Court upholds ruling over esteemed university name
Expert suggests more action among institutions to shield intangible assets
Shanghai High People's Court recently upheld a lower court ruling on a trademark dispute revolving around a much-honored university name that stretches back over a century.
The wrangle between University of Shanghai for Science and Technology and leading Shanghai-based online educational service provider Hujiang Education Technologies Co Ltd, involved the use of the trademark Hujiang.
The original University of Shanghai, founded in 1906, was also known as Hujiang University until 1952 when it was dispersed into other institutions - including today's University of Shanghai for Science and Technology.
According to its submission, USST has long identified itself as having evolved from Hujiang. It said in its bylaws that its history is given as dating back to Hujiang University founded in 1906. USST said that on its gate hangs two plaques - one is USST, the other Hujiang.
The Hujiang alumni association, which was founded in 1985, was renamed the USST alumni association in 2011. The association still publishes the Hujiang Alumni News, which goes out to the school's staff and alumni.
By contrast, the internet company was founded in 2009 and renamed Hujiang EdTech in 2016. Its founder, Fu Cairui, studied at a foreign language school in USST from 1998 to 2005. He told Chinese media that his company's name came from Hujiang University, showing his esteem towards his alma mater.
Fu had applied for a series of trademarks related to Hujiang since 2006, which were granted from 2010 to 2015.
Evidence presented to the court showed that the company spent about 300 million yuan ($47 million) in advertising to promote its business in the name of Hujiang from April 2014 to July 2016.

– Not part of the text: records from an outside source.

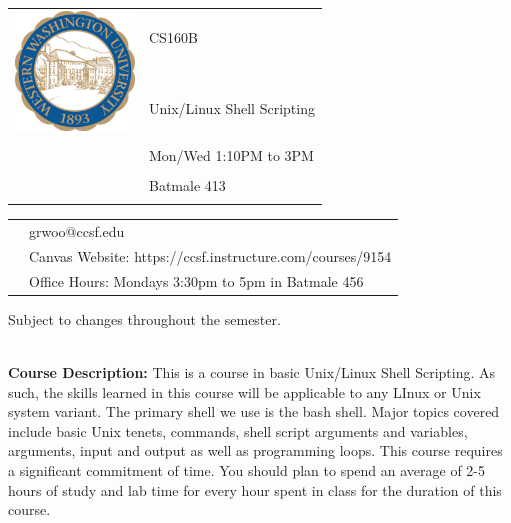 \documentclass[11pt]{article}
\begin{document}
\begin{tabular}{ l l }
  \multirow{3}{*}{\includegraphics[height=1.25in,width=1.25in]{logo_wwu.png}} & \LARGE CS160B \\\\
                                                                             & \LARGE Unix/Linux Shell Scripting \\\\
  & \LARGE Mon/Wed 1:10PM to 3PM \\\\
  & \LARGE Batmale 413\\\\
\end{tabular}
\vspace{10mm}

\begin{tabular}{ l l }
  & \large grwoo@ccsf.edu \\
  & \large Canvas Website: https://ccsf.instructure.com/courses/9154\\
  & \large Office Hours:  Mondays 3:30pm to 5pm in Batmale 456\\
\end{tabular}
\vspace{5mm}
\begin{center} Subject to changes throughout the semester.\\
\end{center}

\textbf {\large \\ Course Description:} This is a course in basic Unix/Linux Shell Scripting. As such, the skills learned in this course will be applicable to any LInux or Unix system variant. The primary shell we use is the bash shell. Major topics covered include basic Unix tenets, commands, shell script arguments and variables, arguments, input and output as well as programming loops. This course requires a significant commitment of time. You should plan to spend an average of 2-5 hours of study and lab time for every hour spent in class for the duration of this course.\\
\end{document}
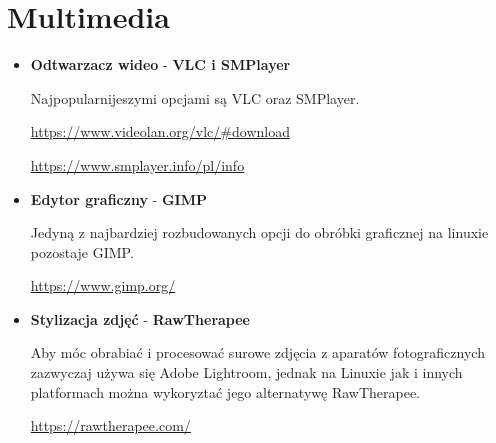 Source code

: \documentclass[10pt,a4paper]{report}
\begin{document}
\section{Multimedia}
\begin{itemize}

\item \textbf{Odtwarzacz wideo} - \textbf{VLC i SMPlayer} \par Najpopularnijeszymi opcjami są VLC oraz SMPlayer. \par \url{https://www.videolan.org/vlc/#download}\par \url{https://www.smplayer.info/pl/info}\\

\item \textbf{Edytor graficzny} - \textbf{GIMP} \par Jedyną z najbardziej rozbudowanych opcji do obróbki graficznej na linuxie pozostaje GIMP. \par \url{https://www.gimp.org/}\\

\item \textbf{Stylizacja zdjęć} - \textbf{RawTherapee} \par Aby móc obrabiać i procesować surowe zdjęcia z aparatów fotograficznych zazwyczaj używa się Adobe Lightroom, jednak na Linuxie jak i innych platformach można wykoryztać jego alternatywę RawTherapee.\par \url{https://rawtherapee.com/}

\end{itemize}
\end{document}
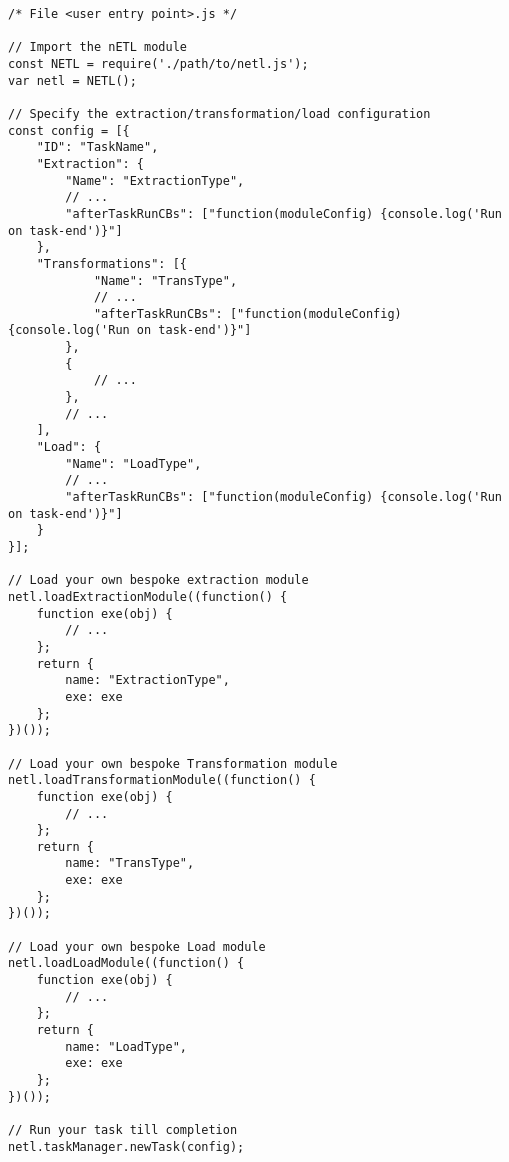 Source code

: \begin{verbatim}
/* File <user entry point>.js */

// Import the nETL module
const NETL = require('./path/to/netl.js');
var netl = NETL();

// Specify the extraction/transformation/load configuration
const config = [{
    "ID": "TaskName",
    "Extraction": {
        "Name": "ExtractionType",
        // ...
        "afterTaskRunCBs": ["function(moduleConfig) {console.log('Run on task-end')}"]
    },
    "Transformations": [{
            "Name": "TransType",
            // ...
            "afterTaskRunCBs": ["function(moduleConfig) {console.log('Run on task-end')}"]
        },
        {
            // ...
        },
        // ...
    ],
    "Load": {
        "Name": "LoadType",
        // ...
        "afterTaskRunCBs": ["function(moduleConfig) {console.log('Run on task-end')}"]
    }
}];

// Load your own bespoke extraction module
netl.loadExtractionModule((function() {
    function exe(obj) {
        // ...
    };
    return {
        name: "ExtractionType",
        exe: exe
    };
})());

// Load your own bespoke Transformation module
netl.loadTransformationModule((function() {
    function exe(obj) {
        // ...
    };
    return {
        name: "TransType",
        exe: exe
    };
})());

// Load your own bespoke Load module
netl.loadLoadModule((function() {
    function exe(obj) {
        // ...
    };
    return {
        name: "LoadType",
        exe: exe
    };
})());

// Run your task till completion
netl.taskManager.newTask(config);
\end{verbatim}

USST filed a complaint against the company with the Shanghai Intellectual Property Court in 2016, claiming the latter infringed its unregistered yet well-known trademark which constituted unfair competition.
The Shanghai IP court ruled in August 2017 that the company was involved in unfair competition over false advertising, but there was no trademark infringement.
Both parties disputed the decision and lodged an appeal with the high court, which heard the case in January and ruled on the matter on April 18.
The judges said the key issues in the case were whether Hujiang was an unregistered, well-known trademark, whether using Hujiang as a business mark constituted unauthorized use of another business name, and whether the Hujiang company was involved in deceptive advertising.
The court found that USST uses Hujiang as a logo on its campus events and alumni publication.
Its foreign language training center, named after Hujiang, meets the needs of USST students, as well as a number of outside trainees. However the court found that with less than 1,000 trainees having gone through its doors in over three years, the center had not establish a high-level market reputation.
Therefore Hujiang could not be considered as unregistered well-known trademark, according to the court.
In addition, the court said that although Hujiang University and USST had certain historical connections, and USST has continued to use Hujiang in its name board, and in previous alumni association and departments' names, the school had no rights to Hujiang as a business logo.
The two parties in the case are both involved in the education industry and face competition from each other, the judges said.
The court found that the internet-based company had linked itself to Hujiang University, which had a misleading effect on the public by suggesting the two were affiliated. This constituted false advertising, the court said.
Ning Lizhi, head of the IP and competition law research institute at Wuhan University, told China Intellectual Property News that a higher learning institution's name, as a key intangible asset, has huge commercial value. He suggested universities and colleges protect their interests by making full use of the current legal framework.